* [Exercise] Scan the listing below for the word "contents" and copy every line where it occurs.

* [Supplied material]
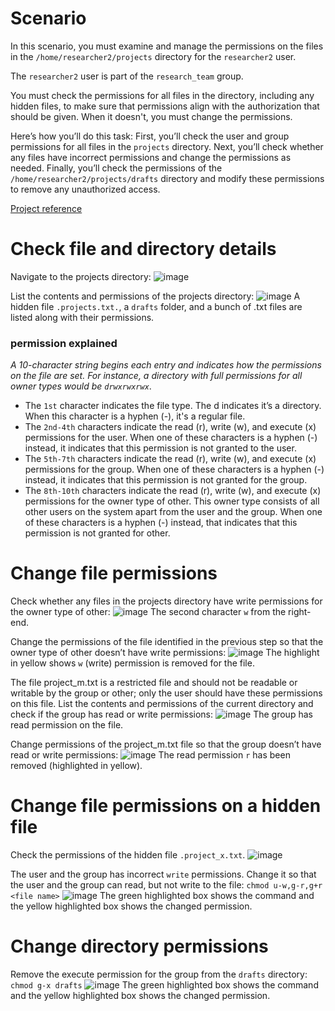 # Scenario
In this scenario, you must examine and manage the permissions on the files in the `/home/researcher2/projects` directory for the `researcher2` user.

The `researcher2` user is part of the `research_team` group.

You must check the permissions for all files in the directory, including any hidden files, to make sure that permissions align with the authorization that should be given. When it doesn't, you must change the permissions.

Here’s how you’ll do this task: First, you’ll check the user and group permissions for all files in the `projects` directory. Next, you’ll check whether any files have incorrect permissions and change the permissions as needed. Finally, you’ll check the permissions of the `/home/researcher2/projects/drafts` directory and modify these permissions to remove any unauthorized access.

[Project reference](https://www.coursera.org/learn/linux-and-sql/home/welcome)

# Check file and directory details
Navigate to the projects directory:
![image](https://github.com/user-attachments/assets/633755b2-30e2-4e7d-849a-1d2843643bda)

List the contents and permissions of the projects directory:
![image](https://github.com/user-attachments/assets/6d7e8215-a8e8-4518-b98a-24549f97af1c)
A hidden file `.projects.txt.`, a `drafts` folder, and a bunch of .txt files are listed along with their permissions.

### permission explained
*A 10-character string begins each entry and indicates how the permissions on the file are set. For instance, a directory with full permissions for all owner types would be `drwxrwxrwx`*.
- The `1st` character indicates the file type. The d indicates it’s a directory. When this character is a hyphen (-), it's a regular file.
- The `2nd-4th` characters indicate the read (r), write (w), and execute (x) permissions for the user. When one of these characters is a hyphen (-) instead, it indicates that this permission is not granted to the user.
- The `5th-7th` characters indicate the read (r), write (w), and execute (x) permissions for the group. When one of these characters is a hyphen (-) instead, it indicates that this permission is not granted for the group.
- The `8th-10th` characters indicate the read (r), write (w), and execute (x) permissions for the owner type of other. This owner type consists of all other users on the system apart from the user and the group. When one of these characters is a hyphen (-) instead, that indicates that this permission is not granted for other.

# Change file permissions
Check whether any files in the projects directory have write permissions for the owner type of other:
![image](https://github.com/user-attachments/assets/ee199c22-8eca-44d7-9bc8-6e7100ae41ca)
The second character `w` from the right-end.

Change the permissions of the file identified in the previous step so that the owner type of other doesn’t have write permissions: 
![image](https://github.com/user-attachments/assets/6e472aaf-316f-42c6-bee6-d9f4c4c4610f)
The highlight in yellow shows `w` (write) permission is removed for the file.

The file project_m.txt is a restricted file and should not be readable or writable by the group or other; only the user should have these permissions on this file. List the contents and permissions of the current directory and check if the group has read or write permissions: 
![image](https://github.com/user-attachments/assets/7bec8a7c-f6d7-497a-81ce-8ee47cb5167e)
The group has read permission on the file.

Change permissions of the project_m.txt file so that the group doesn’t have read or write permissions: 
![image](https://github.com/user-attachments/assets/c6478c04-32c3-49d7-9185-3f0c0a76c4c7)
The read permission `r` has been removed (highlighted in yellow).

# Change file permissions on a hidden file
Check the permissions of the hidden file `.project_x.txt`. 
![image](https://github.com/user-attachments/assets/571847ac-7b41-4da4-b0d3-bd48d170f8b5)

The user and the group has incorrect `write` permissions. Change it so that the user and the group can read, but not write to the file: `chmod u-w,g-r,g+r <file name>`
![image](https://github.com/user-attachments/assets/9fe30b1f-ca27-45a7-a800-1f0f6693d74a)
The green highlighted box shows the command and the yellow highlighted box shows the changed permission. 

# Change directory permissions
Remove the execute permission for the group from the `drafts` directory: `chmod g-x drafts`
![image](https://github.com/user-attachments/assets/1e2fe3d7-64ad-40fa-96f5-6542cd85fc68)
The green highlighted box shows the command and the yellow highlighted box shows the changed permission.

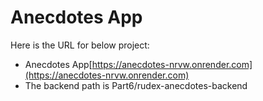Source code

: # Anecdotes App
Here is the URL for below project:

- Anecdotes App[https://anecdotes-nrvw.onrender.com](https://anecdotes-nrvw.onrender.com)
- The backend path is Part6/rudex-anecdotes-backend
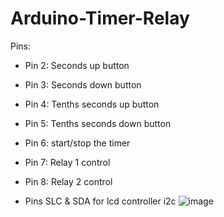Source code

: # Arduino-Timer-Relay
 
 Pins:
 
* Pin 2: Seconds up button
* Pin 3: Seconds down button
* Pin 4: Tenths seconds up button
* Pin 5: Tenths seconds down button
* Pin 6: start/stop the timer
* Pin 7: Relay 1 control
* Pin 8: Relay 2 control

* Pins SLC & SDA for lcd controller i2c
![image](https://github.com/user-attachments/assets/5bea1623-e98b-4dab-8cb5-91bbe9209297)
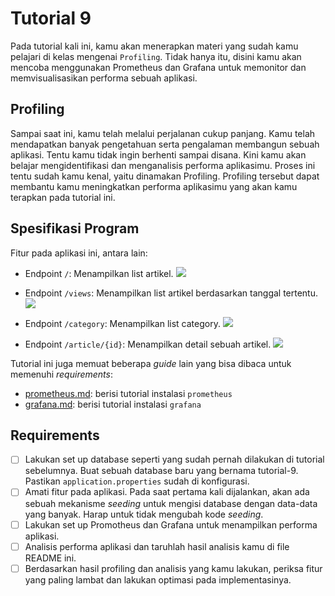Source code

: # Tutorial 9
Pada tutorial kali ini, kamu akan menerapkan materi yang sudah kamu pelajari di kelas mengenai `Profiling`. Tidak hanya itu, disini kamu akan mencoba menggunakan Prometheus dan Grafana untuk memonitor dan memvisualisasikan performa sebuah aplikasi.


## Profiling
Sampai saat ini, kamu telah melalui perjalanan cukup panjang. Kamu telah mendapatkan banyak pengetahuan serta pengalaman membangun sebuah aplikasi. Tentu kamu tidak ingin berhenti sampai disana. Kini kamu akan belajar mengidentifikasi dan menganalisis performa aplikasimu. Proses ini tentu sudah kamu kenal, yaitu dinamakan Profiling. Profiling tersebut dapat membantu kamu meningkatkan performa aplikasimu yang akan kamu terapkan pada tutorial ini.


## Spesifikasi Program
Fitur pada aplikasi ini, antara lain:
- Endpoint `/`: Menampilkan list artikel.
  ![](https://i.imgur.com/VzlgCGF.png) <br>

- Endpoint `/views`: Menampilkan list artikel berdasarkan tanggal tertentu.
  ![](https://i.imgur.com/X4gerwB.png) <br>

- Endpoint `/category`: Menampilkan list category.
  ![](https://i.imgur.com/fCEDrVw.png) <br>

- Endpoint `/article/{id}`: Menampilkan detail sebuah artikel.
  ![](https://i.imgur.com/9652SEj.png)

Tutorial ini juga memuat beberapa _guide_ lain yang bisa dibaca untuk memenuhi _requirements_:

- [prometheus.md](prometheus.md): berisi tutorial instalasi `prometheus`
- [grafana.md](grafana.md): berisi tutorial instalasi `grafana`


## Requirements
- [ ] Lakukan set up database seperti yang sudah pernah dilakukan di tutorial sebelumnya. Buat sebuah database baru yang bernama tutorial-9. Pastikan `application.properties` sudah di konfigurasi.
- [ ] Amati fitur pada aplikasi. Pada saat pertama kali dijalankan, akan ada sebuah mekanisme *seeding* untuk mengisi database dengan data-data yang banyak. Harap untuk tidak mengubah kode *seeding*.
- [ ] Lakukan set up Promotheus dan Grafana untuk menampilkan performa aplikasi.
- [ ] Analisis performa aplikasi dan taruhlah hasil analisis kamu di file README ini.
- [ ] Berdasarkan hasil profiling dan analisis yang kamu lakukan, periksa fitur yang paling lambat dan lakukan optimasi pada implementasinya.
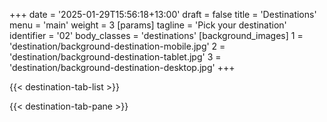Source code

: +++
date = '2025-01-29T15:56:18+13:00'
draft = false
title = 'Destinations'
menu = 'main'
weight = 3
[params]
  tagline = 'Pick your destination'
  identifier = '02'
  body_classes = 'destinations'
  [background_images]
    1 = 'destination/background-destination-mobile.jpg'
    2 = 'destination/background-destination-tablet.jpg'
    3 = 'destination/background-destination-desktop.jpg'
+++

{{< destination-tab-list  >}}

{{< destination-tab-pane >}}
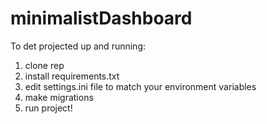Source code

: # minimalistDashboard

To det projected up and running:
1. clone rep
2. install requirements.txt
3. edit settings.ini file to match your environment variables
4. make migrations
5. run project!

* [Answer area]
List the contents and permissions of the projects directory:
The file project_m.txt is a restricted file and should not be readable or writable by the group or other; only the user should have these permissions on this file. List the contents and permissions of the current directory and check if the group has read or write permissions: 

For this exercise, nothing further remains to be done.